- **DATA SHOWN**:
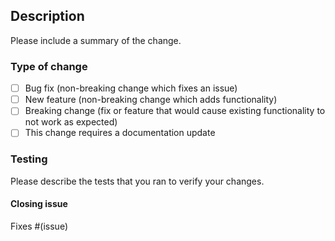 ## Description

Please include a summary of the change.

### Type of change
- [ ] Bug fix (non-breaking change which fixes an issue)
- [ ] New feature (non-breaking change which adds functionality)
- [ ] Breaking change (fix or feature that would cause existing functionality to not work as expected)
- [ ] This change requires a documentation update

### Testing
Please describe the tests that you ran to verify your changes.

#### Closing issue
Fixes #(issue)
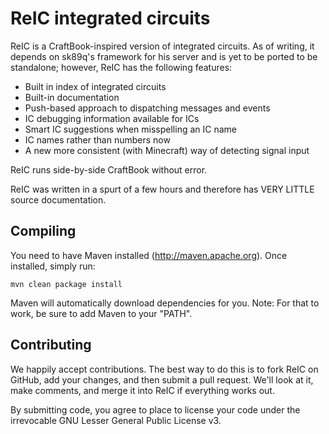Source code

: ReIC integrated circuits
========================

ReIC is a CraftBook-inspired version of integrated circuits. As of writing,
it depends on sk89q's framework for his server and is yet to be ported to be
standalone; however, ReIC has the following features:

* Built in index of integrated circuits
* Built-in documentation
* Push-based approach to dispatching messages and events
* IC debugging information available for ICs
* Smart IC suggestions when misspelling an IC name
* IC names rather than numbers now
* A new more consistent (with Minecraft) way of detecting signal input

ReIC runs side-by-side CraftBook without error.

ReIC was written in a spurt of a few hours and therefore has VERY LITTLE
source documentation.

Compiling
---------

You need to have Maven installed (http://maven.apache.org). Once installed,
simply run:

    mvn clean package install
    
Maven will automatically download dependencies for you. Note: For that to work,
be sure to add Maven to your "PATH".

Contributing
------------

We happily accept contributions. The best way to do this is to fork ReIC
on GitHub, add your changes, and then submit a pull request. We'll look at it,
make comments, and merge it into ReIC if everything works out.

By submitting code, you agree to place to license your code under the 
irrevocable GNU Lesser General Public License v3.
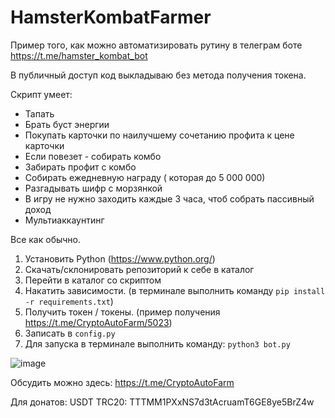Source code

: # HamsterKombatFarmer

Пример того, как можно автоматизировать рутину в телеграм боте https://t.me/hamster_kombat_bot

В публичный доступ код выкладываю без метода получения токена.

Скрипт умеет:

- Тапать
- Брать буст энергии
- Покупать карточки по наилучшему сочетанию профита к цене карточки
- Если повезет - собирать комбо
- Забирать профит с комбо
- Собирать ежедневную награду ( которая до 5 000 000)
- Разгадывать шифр с морзянкой
- В игру не нужно заходить каждые 3 часа, чтоб собрать пассивный доход
- Мультиаккаунтинг

Все как обычно.

1. Установить Python (https://www.python.org/) 
2. Скачать/склонировать репозиторий к себе в каталог
3. Перейти в каталог со скриптом
4. Накатить зависимости. (в терминале выполнить команду `pip install -r requirements.txt`)
5. Получить токен / токены. (пример получения https://t.me/CryptoAutoFarm/5023)
6. Записать в `config.py`
7. Для запуска в терминале выполнить команду: `python3 bot.py`

![image](https://github.com/TotalAwesome/HamsterKombatFarmer/assets/39047158/6a0eab71-b6b6-4e3b-a5b6-ad1d8ebd85d3)


Обсудить можно здесь: https://t.me/CryptoAutoFarm

Для донатов: USDT TRC20: TTTMM1PXxNS7d3tAcruamT6GE8ye5BrZ4w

- **WHAT IS EXPECTED**: A word-for-word copy of the listing is needed, with no pictures in it.

- **TASK OUTPUT**:
 ## Description

Please include a summary of the change.

### Type of change
- [ ] Bug fix (non-breaking change which fixes an issue)
- [ ] New feature (non-breaking change which adds functionality)
- [ ] Breaking change (fix or feature that would cause existing functionality to not work as expected)
- [ ] This change requires a documentation update

### Testing
Please describe the tests that you ran to verify your changes.

#### Closing issue
Fixes #(issue)
Source code

: ReIC integrated circuits
========================

ReIC is a CraftBook-inspired version of integrated circuits. As of writing,
it depends on sk89q's framework for his server and is yet to be ported to be
standalone; however, ReIC has the following features:

* Built in index of integrated circuits
* Built-in documentation
* Push-based approach to dispatching messages and events
* IC debugging information available for ICs
* Smart IC suggestions when misspelling an IC name
* IC names rather than numbers now
* A new more consistent (with Minecraft) way of detecting signal input

ReIC runs side-by-side CraftBook without error.

ReIC was written in a spurt of a few hours and therefore has VERY LITTLE
source documentation.

Compiling
---------

You need to have Maven installed (http://maven.apache.org). Once installed,
simply run:

    mvn clean package install
    
Maven will automatically download dependencies for you. Note: For that to work,
be sure to add Maven to your "PATH".

Contributing
------------

We happily accept contributions. The best way to do this is to fork ReIC
on GitHub, add your changes, and then submit a pull request. We'll look at it,
make comments, and merge it into ReIC if everything works out.

By submitting code, you agree to place to license your code under the 
irrevocable GNU Lesser General Public License v3.
Source code

: # HamsterKombatFarmer

Пример того, как можно автоматизировать рутину в телеграм боте https://t.me/hamster_kombat_bot

В публичный доступ код выкладываю без метода получения токена.

Скрипт умеет:

- Тапать
- Брать буст энергии
- Покупать карточки по наилучшему сочетанию профита к цене карточки
- Если повезет - собирать комбо
- Забирать профит с комбо
- Собирать ежедневную награду ( которая до 5 000 000)
- Разгадывать шифр с морзянкой
- В игру не нужно заходить каждые 3 часа, чтоб собрать пассивный доход
- Мультиаккаунтинг

Все как обычно.

1. Установить Python (https://www.python.org/) 
2. Скачать/склонировать репозиторий к себе в каталог
3. Перейти в каталог со скриптом
4. Накатить зависимости. (в терминале выполнить команду `pip install -r requirements.txt`)
5. Получить токен / токены. (пример получения https://t.me/CryptoAutoFarm/5023)
6. Записать в `config.py`
7. Для запуска в терминале выполнить команду: `python3 bot.py`

![image](https://github.com/TotalAwesome/HamsterKombatFarmer/assets/39047158/6a0eab71-b6b6-4e3b-a5b6-ad1d8ebd85d3)


Обсудить можно здесь: https://t.me/CryptoAutoFarm

Для донатов: USDT TRC20: TTTMM1PXxNS7d3tAcruamT6GE8ye5BrZ4w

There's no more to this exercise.